A Giant Compromised, A Story Preserved
The EC-135 Looking Glass at the SAC Museum is, by any measure, an incomplete aircraft. Its missing wings and silent engine mounts are a permanent reminder of the compromise required to bring a 130-foot-wingspan Cold War relic indoors. But the trade-off is a sound one. The restoration work executed by Andy Beemer’s volunteer team — the RF hazard markings, the Stars and Bars, the dense antenna arrays — tells the story of an aircraft that existed not to fly gracefully, but to survive, communicate, and command. Inside a museum gallery, that story can be read up close, in the stenciling and the hardware, in a way no outdoor static display ever permits.
Modeler’s Corner
For scale modelers, the Minicraft Models 1:144 KC-135 Stratotanker kit provides the most accessible baseline for an EC-135 conversion, as the two types share the same fundamental fuselage and structural geometry. A wingless museum display diorama — replicating the SAC Museum configuration — offers a unique and historically accurate subject that requires no wing assembly. Custom decal sheets replicating the RF hazard markings and USAF tail flash are available from several specialty aftermarket suppliers.
Further Reading
1. Boyne, Walter J. — Boeing B-52: A Documentary History (Jane’s, 1981). While focused on the B-52, this volume provides essential context for SAC’s broader basing and command philosophy during the same era as the EC-135 operations.

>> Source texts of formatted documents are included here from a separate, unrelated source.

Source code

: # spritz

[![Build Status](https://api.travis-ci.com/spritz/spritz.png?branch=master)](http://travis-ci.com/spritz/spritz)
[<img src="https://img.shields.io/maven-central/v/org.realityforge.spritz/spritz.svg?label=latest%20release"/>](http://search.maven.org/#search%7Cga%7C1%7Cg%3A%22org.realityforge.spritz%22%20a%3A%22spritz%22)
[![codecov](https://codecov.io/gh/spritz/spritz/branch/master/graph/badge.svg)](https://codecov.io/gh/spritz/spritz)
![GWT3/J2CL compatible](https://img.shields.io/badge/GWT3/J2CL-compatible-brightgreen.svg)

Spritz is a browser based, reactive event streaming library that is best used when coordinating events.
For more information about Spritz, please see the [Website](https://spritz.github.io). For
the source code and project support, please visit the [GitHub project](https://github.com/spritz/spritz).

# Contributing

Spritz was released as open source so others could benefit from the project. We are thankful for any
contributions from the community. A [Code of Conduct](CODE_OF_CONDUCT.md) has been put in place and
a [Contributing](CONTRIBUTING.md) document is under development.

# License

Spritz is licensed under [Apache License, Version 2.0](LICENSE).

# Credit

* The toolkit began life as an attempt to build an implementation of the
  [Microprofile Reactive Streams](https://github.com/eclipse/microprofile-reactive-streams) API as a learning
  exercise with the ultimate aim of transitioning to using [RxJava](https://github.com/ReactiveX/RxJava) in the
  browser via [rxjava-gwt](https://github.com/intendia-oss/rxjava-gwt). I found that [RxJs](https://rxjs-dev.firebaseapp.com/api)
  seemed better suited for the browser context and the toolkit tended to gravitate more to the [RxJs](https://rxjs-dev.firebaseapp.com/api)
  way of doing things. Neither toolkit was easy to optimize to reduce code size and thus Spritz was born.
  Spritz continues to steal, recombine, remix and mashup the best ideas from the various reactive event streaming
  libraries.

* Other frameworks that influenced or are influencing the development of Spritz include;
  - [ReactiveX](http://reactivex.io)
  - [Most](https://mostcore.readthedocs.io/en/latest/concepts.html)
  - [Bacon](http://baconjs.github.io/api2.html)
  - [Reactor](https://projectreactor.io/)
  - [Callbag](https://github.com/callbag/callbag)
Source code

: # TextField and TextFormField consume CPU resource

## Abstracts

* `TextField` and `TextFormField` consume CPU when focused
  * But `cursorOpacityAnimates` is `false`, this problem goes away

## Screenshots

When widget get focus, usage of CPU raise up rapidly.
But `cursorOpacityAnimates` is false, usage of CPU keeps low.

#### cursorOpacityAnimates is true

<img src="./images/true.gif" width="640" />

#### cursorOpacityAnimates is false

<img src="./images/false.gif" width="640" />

2. Lashmar, Paul — Spy Flights of the Cold War (Sutton Publishing, 1996). Covers the C-135 family’s intelligence-gathering variants and the operational environment in which the EC-135 conducted its alert missions.
3. Hansen, Chuck — U.S. Nuclear Weapons: The Secret History (Aerofax, 1988). The definitive reference on the command-and-control systems — including the ALCS equipment carried aboard the EC-135 — and the doctrine that shaped the Looking Glass mission.